Abstract

Introduction: While CT angiography (CTA) remains the gold-standard for non-invasive diagnosis of large-vessel occlusion (LVO), accurate identification of potential thrombectomy patients on non-contrast CT (NCCT) has many practical workflow benefits. However, current evidence suggests that the hyperdense MCA sign on NCCT is an insensitive marker of LVO. In this study, we hypothesize that high-resolution NCCT (HR-NCCT) greatly increases the sensitivity of the hyperdense MCA sign and that a deep learning model can successfully identify the majority of LVO patients on HR-NCCT. Methods: A retrospective cohort of LVO and non-LVO patients with HR-NCCT (0.5-1.0 mm slice thickness) and CTA imaging was identified. For each patient, the location of a hyperdense MCA was annotated by an expert board-certified neuroradiologist after cross-referencing both HR-NCCT and CTA data. A convolutional neural network (CNN) was developed for localization of hyperdense MCA from HR-NCCT imaging only.

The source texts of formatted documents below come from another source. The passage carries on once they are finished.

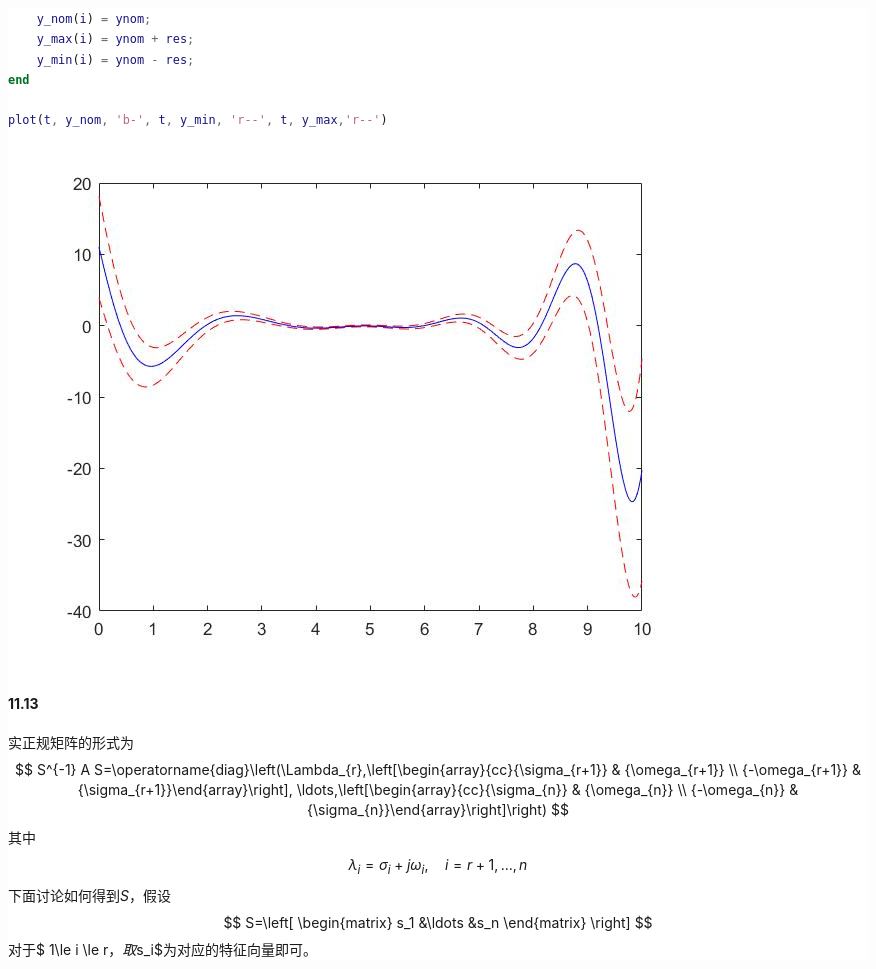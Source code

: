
 ```matlab
    y_nom(i) = ynom;
    y_max(i) = ynom + res;
    y_min(i) = ynom - res;
end

plot(t, y_nom, 'b-', t, y_min, 'r--', t, y_max,'r--')
```

![](./19.jpg)



#### 11.13

实正规矩阵的形式为
$$
S^{-1} A S=\operatorname{diag}\left(\Lambda_{r},\left[\begin{array}{cc}{\sigma_{r+1}} & {\omega_{r+1}} \\ {-\omega_{r+1}} & {\sigma_{r+1}}\end{array}\right], \ldots,\left[\begin{array}{cc}{\sigma_{n}} & {\omega_{n}} \\ {-\omega_{n}} & {\sigma_{n}}\end{array}\right]\right)
$$
其中
$$
\lambda_{i}=\sigma_{i}+j \omega_{i}, \quad i=r+1, \ldots, n
$$
下面讨论如何得到$S$，假设
$$
S=\left[
 \begin{matrix}
s_1  &\ldots  &s_n
  \end{matrix}
  \right]
$$
对于$ 1\le i \le r$，取$s_i$为对应的特征向量即可。
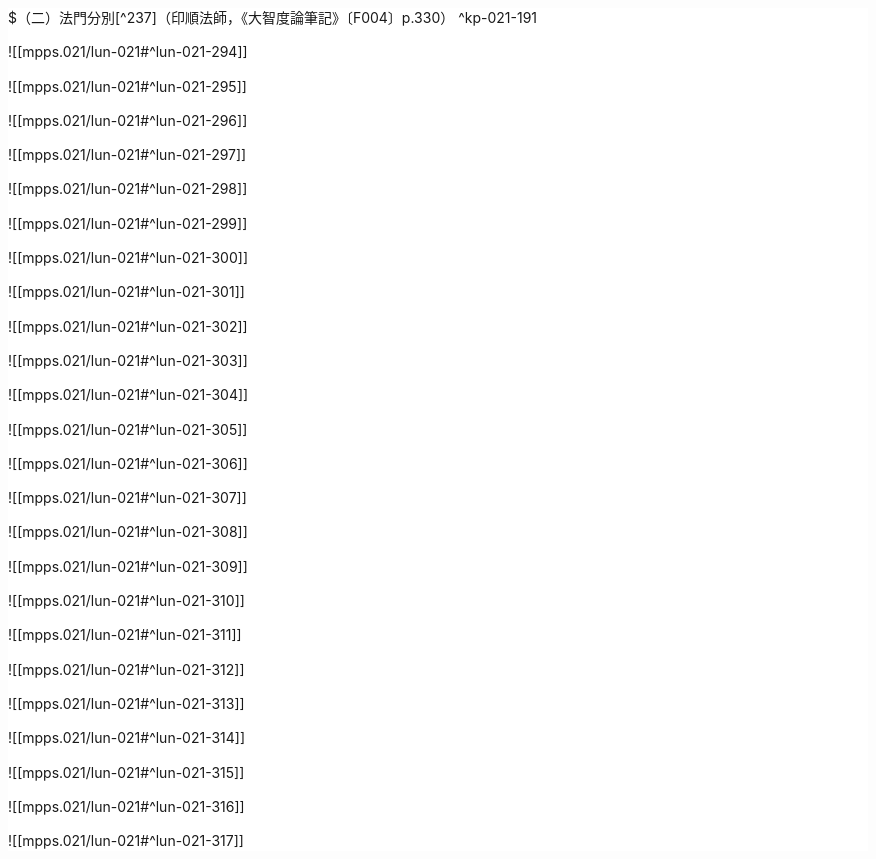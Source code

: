  $（二）法門分別[^237]（印順法師，《大智度論筆記》〔F004〕p.330） ^kp-021-191

![[mpps.021/lun-021#^lun-021-294]]

![[mpps.021/lun-021#^lun-021-295]]

![[mpps.021/lun-021#^lun-021-296]]

![[mpps.021/lun-021#^lun-021-297]]

![[mpps.021/lun-021#^lun-021-298]]

![[mpps.021/lun-021#^lun-021-299]]

![[mpps.021/lun-021#^lun-021-300]]

![[mpps.021/lun-021#^lun-021-301]]

![[mpps.021/lun-021#^lun-021-302]]

![[mpps.021/lun-021#^lun-021-303]]

![[mpps.021/lun-021#^lun-021-304]]

![[mpps.021/lun-021#^lun-021-305]]

![[mpps.021/lun-021#^lun-021-306]]

![[mpps.021/lun-021#^lun-021-307]]

![[mpps.021/lun-021#^lun-021-308]]

![[mpps.021/lun-021#^lun-021-309]]

![[mpps.021/lun-021#^lun-021-310]]

![[mpps.021/lun-021#^lun-021-311]]

![[mpps.021/lun-021#^lun-021-312]]

![[mpps.021/lun-021#^lun-021-313]]

![[mpps.021/lun-021#^lun-021-314]]

![[mpps.021/lun-021#^lun-021-315]]

![[mpps.021/lun-021#^lun-021-316]]

![[mpps.021/lun-021#^lun-021-317]]
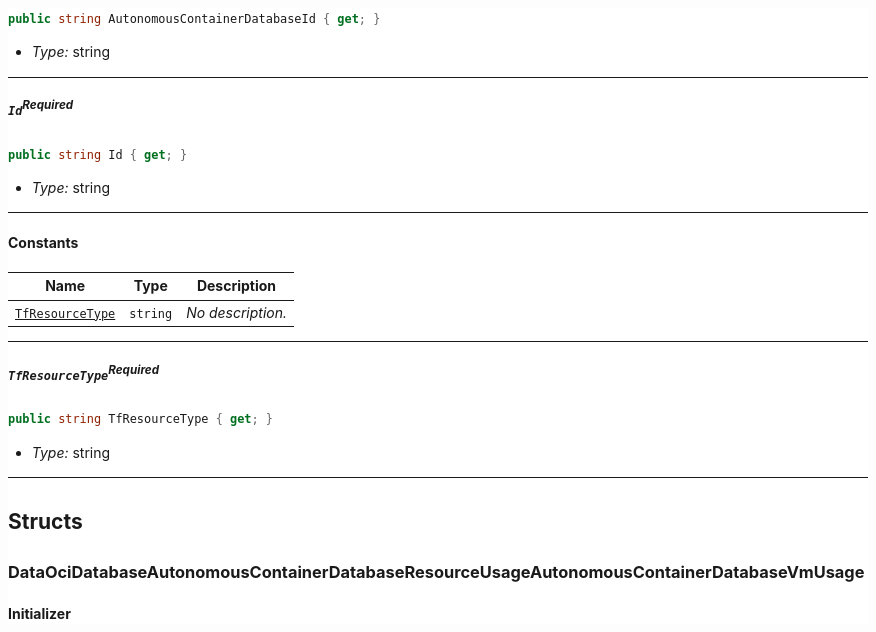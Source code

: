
 ```csharp
public string AutonomousContainerDatabaseId { get; }
```

- *Type:* string

---

##### `Id`<sup>Required</sup> <a name="Id" id="rhizo-co-terraform-provider-oci.dataOciDatabaseAutonomousContainerDatabaseResourceUsage.DataOciDatabaseAutonomousContainerDatabaseResourceUsage.property.id"></a>

```csharp
public string Id { get; }
```

- *Type:* string

---

#### Constants <a name="Constants" id="Constants"></a>

| **Name** | **Type** | **Description** |
| --- | --- | --- |
| <code><a href="#rhizo-co-terraform-provider-oci.dataOciDatabaseAutonomousContainerDatabaseResourceUsage.DataOciDatabaseAutonomousContainerDatabaseResourceUsage.property.tfResourceType">TfResourceType</a></code> | <code>string</code> | *No description.* |

---

##### `TfResourceType`<sup>Required</sup> <a name="TfResourceType" id="rhizo-co-terraform-provider-oci.dataOciDatabaseAutonomousContainerDatabaseResourceUsage.DataOciDatabaseAutonomousContainerDatabaseResourceUsage.property.tfResourceType"></a>

```csharp
public string TfResourceType { get; }
```

- *Type:* string

---

## Structs <a name="Structs" id="Structs"></a>

### DataOciDatabaseAutonomousContainerDatabaseResourceUsageAutonomousContainerDatabaseVmUsage <a name="DataOciDatabaseAutonomousContainerDatabaseResourceUsageAutonomousContainerDatabaseVmUsage" id="rhizo-co-terraform-provider-oci.dataOciDatabaseAutonomousContainerDatabaseResourceUsage.DataOciDatabaseAutonomousContainerDatabaseResourceUsageAutonomousContainerDatabaseVmUsage"></a>

#### Initializer <a name="Initializer" id="rhizo-co-terraform-provider-oci.dataOciDatabaseAutonomousContainerDatabaseResourceUsage.DataOciDatabaseAutonomousContainerDatabaseResourceUsageAutonomousContainerDatabaseVmUsage.Initializer"></a>
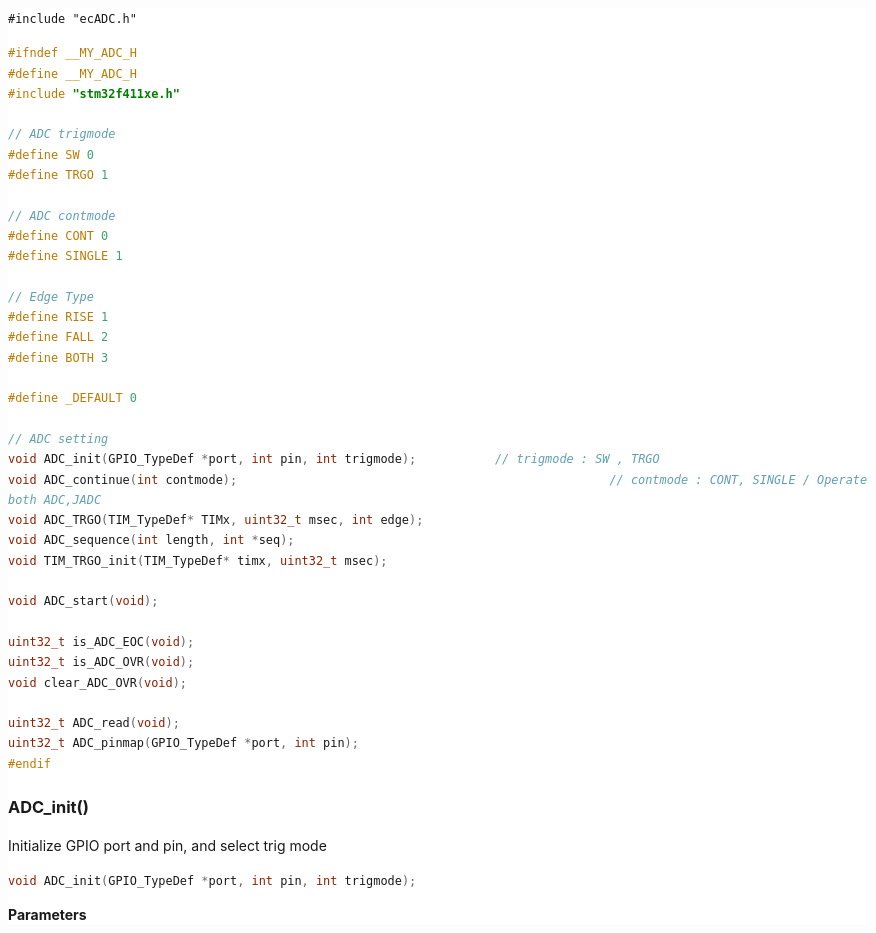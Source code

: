  `#include "ecADC.h"`


```c++
#ifndef __MY_ADC_H
#define __MY_ADC_H
#include "stm32f411xe.h"

// ADC trigmode
#define SW 0
#define TRGO 1

// ADC contmode
#define CONT 0
#define SINGLE 1

// Edge Type
#define RISE 1
#define FALL 2
#define BOTH 3

#define _DEFAULT 0

// ADC setting
void ADC_init(GPIO_TypeDef *port, int pin, int trigmode);			// trigmode : SW , TRGO
void ADC_continue(int contmode); 													// contmode : CONT, SINGLE / Operate both ADC,JADC
void ADC_TRGO(TIM_TypeDef* TIMx, uint32_t msec, int edge);
void ADC_sequence(int length, int *seq); 
void TIM_TRGO_init(TIM_TypeDef* timx, uint32_t msec);

void ADC_start(void);

uint32_t is_ADC_EOC(void);
uint32_t is_ADC_OVR(void);
void clear_ADC_OVR(void);

uint32_t ADC_read(void);
uint32_t ADC_pinmap(GPIO_TypeDef *port, int pin);
#endif

```



### ADC_init()	

Initialize GPIO port and pin, and select trig mode 

```c++
void ADC_init(GPIO_TypeDef *port, int pin, int trigmode);	
```

**Parameters**
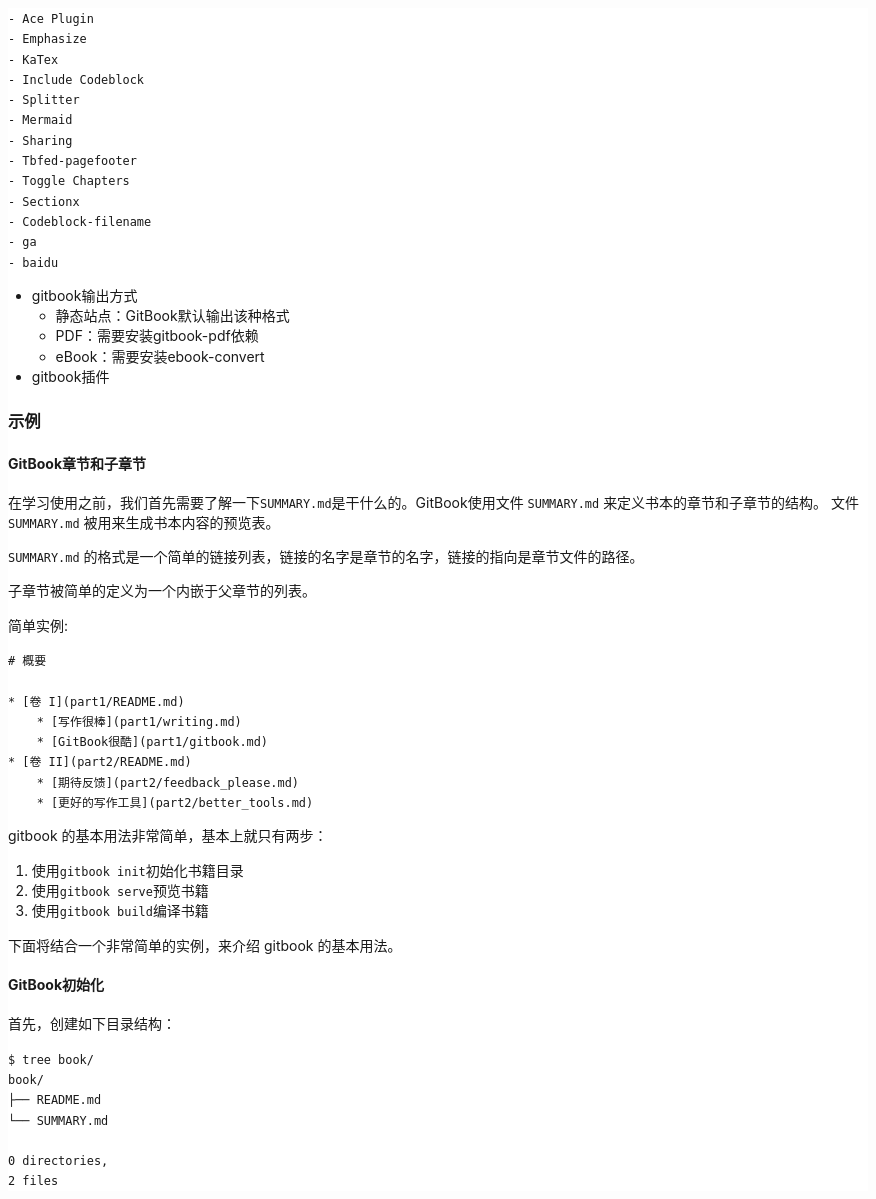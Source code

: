     - Ace Plugin
    - Emphasize
    - KaTex
    - Include Codeblock
    - Splitter
    - Mermaid
    - Sharing
    - Tbfed-pagefooter
    - Toggle Chapters
    - Sectionx
    - Codeblock-filename
    - ga
    - baidu
- gitbook输出方式
    - 静态站点：GitBook默认输出该种格式
    - PDF：需要安装gitbook-pdf依赖
    - eBook：需要安装ebook-convert
- gitbook插件

### 示例

#### GitBook章节和子章节

在学习使用之前，我们首先需要了解一下`SUMMARY.md`是干什么的。GitBook使用文件 `SUMMARY.md` 来定义书本的章节和子章节的结构。
文件 `SUMMARY.md` 被用来生成书本内容的预览表。

`SUMMARY.md` 的格式是一个简单的链接列表，链接的名字是章节的名字，链接的指向是章节文件的路径。

子章节被简单的定义为一个内嵌于父章节的列表。

简单实例:

```
# 概要

* [卷 I](part1/README.md)
    * [写作很棒](part1/writing.md)
    * [GitBook很酷](part1/gitbook.md)
* [卷 II](part2/README.md)
    * [期待反馈](part2/feedback_please.md)
    * [更好的写作工具](part2/better_tools.md)
```

gitbook 的基本用法非常简单，基本上就只有两步：

1. 使用`gitbook init`初始化书籍目录
2. 使用`gitbook serve`预览书籍
2. 使用`gitbook build`编译书籍

下面将结合一个非常简单的实例，来介绍 gitbook 的基本用法。

#### GitBook初始化

首先，创建如下目录结构：

```
$ tree book/
book/
├── README.md
└── SUMMARY.md

0 directories, 
2 files
```
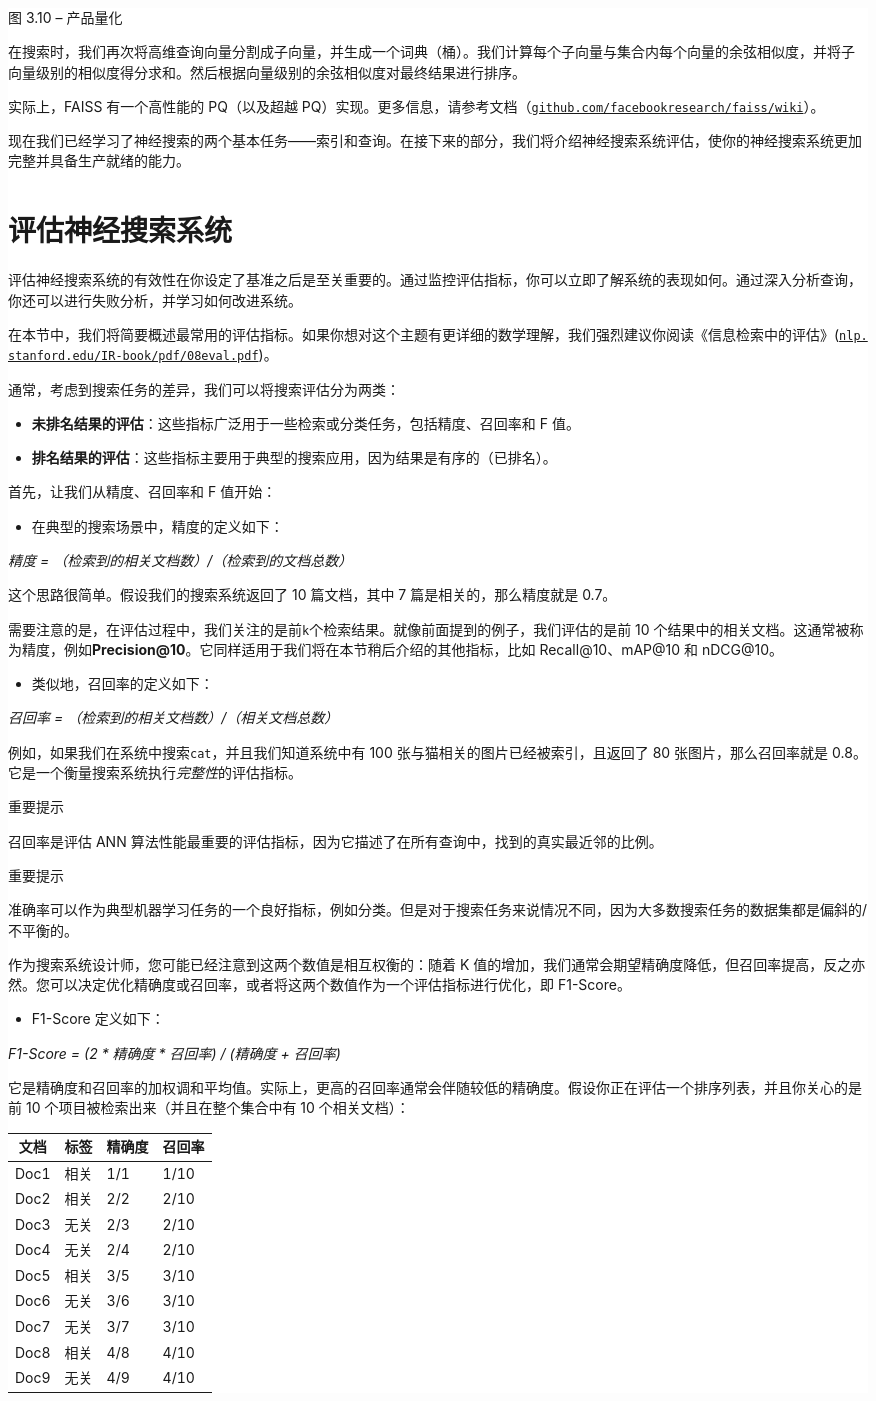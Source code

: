 图 3.10 – 产品量化

在搜索时，我们再次将高维查询向量分割成子向量，并生成一个词典（桶）。我们计算每个子向量与集合内每个向量的余弦相似度，并将子向量级别的相似度得分求和。然后根据向量级别的余弦相似度对最终结果进行排序。

实际上，FAISS 有一个高性能的 PQ（以及超越 PQ）实现。更多信息，请参考文档（[`github.com/facebookresearch/faiss/wiki`](https://github.com/facebookresearch/faiss/wiki)）。

现在我们已经学习了神经搜索的两个基本任务——索引和查询。在接下来的部分，我们将介绍神经搜索系统评估，使你的神经搜索系统更加完整并具备生产就绪的能力。

# 评估神经搜索系统

评估神经搜索系统的有效性在你设定了基准之后是至关重要的。通过监控评估指标，你可以立即了解系统的表现如何。通过深入分析查询，你还可以进行失败分析，并学习如何改进系统。

在本节中，我们将简要概述最常用的评估指标。如果你想对这个主题有更详细的数学理解，我们强烈建议你阅读《信息检索中的评估》([`nlp.stanford.edu/IR-book/pdf/08eval.pdf`](https://nlp.stanford.edu/IR-book/pdf/08eval.pdf))。

通常，考虑到搜索任务的差异，我们可以将搜索评估分为两类：

+   **未排名结果的评估**：这些指标广泛用于一些检索或分类任务，包括精度、召回率和 F 值。

+   **排名结果的评估**：这些指标主要用于典型的搜索应用，因为结果是有序的（已排名）。

首先，让我们从精度、召回率和 F 值开始：

+   在典型的搜索场景中，精度的定义如下：

*精度 = （检索到的相关文档数）/（检索到的文档总数）*

这个思路很简单。假设我们的搜索系统返回了 10 篇文档，其中 7 篇是相关的，那么精度就是 0.7。

需要注意的是，在评估过程中，我们关注的是前`k`个检索结果。就像前面提到的例子，我们评估的是前 10 个结果中的相关文档。这通常被称为精度，例如**Precision@10**。它同样适用于我们将在本节稍后介绍的其他指标，比如 Recall@10、mAP@10 和 nDCG@10。

+   类似地，召回率的定义如下：

*召回率 = （检索到的相关文档数）/（相关文档总数）*

例如，如果我们在系统中搜索`cat`，并且我们知道系统中有 100 张与猫相关的图片已经被索引，且返回了 80 张图片，那么召回率就是 0.8。它是一个衡量搜索系统执行*完整性*的评估指标。

重要提示

召回率是评估 ANN 算法性能最重要的评估指标，因为它描述了在所有查询中，找到的真实最近邻的比例。

重要提示

准确率可以作为典型机器学习任务的一个良好指标，例如分类。但是对于搜索任务来说情况不同，因为大多数搜索任务的数据集都是偏斜的/不平衡的。

作为搜索系统设计师，您可能已经注意到这两个数值是相互权衡的：随着 K 值的增加，我们通常会期望精确度降低，但召回率提高，反之亦然。您可以决定优化精确度或召回率，或者将这两个数值作为一个评估指标进行优化，即 F1-Score。

+   F1-Score 定义如下：

*F1-Score = (2 * 精确度 * 召回率) / (精确度 + 召回率)*

它是精确度和召回率的加权调和平均值。实际上，更高的召回率通常会伴随较低的精确度。假设你正在评估一个排序列表，并且你关心的是前 10 个项目被检索出来（并且在整个集合中有 10 个相关文档）：

| **文档** | **标签** | **精确度** | **召回率** |
| --- | --- | --- | --- |
| Doc1 | 相关 | 1/1 | 1/10 |
| Doc2 | 相关 | 2/2 | 2/10 |
| Doc3 | 无关 | 2/3 | 2/10 |
| Doc4 | 无关 | 2/4 | 2/10 |
| Doc5 | 相关 | 3/5 | 3/10 |
| Doc6 | 无关 | 3/6 | 3/10 |
| Doc7 | 无关 | 3/7 | 3/10 |
| Doc8 | 相关 | 4/8 | 4/10 |
| Doc9 | 无关 | 4/9 | 4/10 |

In brief, the CNN is a 3D contracting-expanding network (18 layers; 596,364 trainable parameters) optimized with deep supervision and class weights. All model statistics are reported after aggregating results from a five-fold cross-validation. Results: A total of 97 LVO-positive and 110 LVO-negative cases were identified. Of the LVO cases, 81.4% (79/97) contained a hyperdense MCA upon expert review. Using these 79 positive (visible dense MCA) and 110 negative cases for training, the model demonstrated an overall 90.0% accuracy in hyperdense MCA detection (92.9% sensitivity, 88.2% specificity). Overall sensitivity was similar for M1 (91.7%) and M2-M3 (94.7%) occlusions. Additionally, of the 18 LVO cases labeled without a hyperdense MCA by expert review, 5 cases were identified correctly by the model and visually confirmed to match occlusion location on CTA. Conclusion: A deep learning model can identify 80.4% of all CTA-confirmed LVO patients using only HR-NCCT, with sensitivity approaching human experts. Combined with ASPECTS evaluation, NCCT-based imaging triage alone may be sufficient to identify the majority of candidate thrombectomy patients.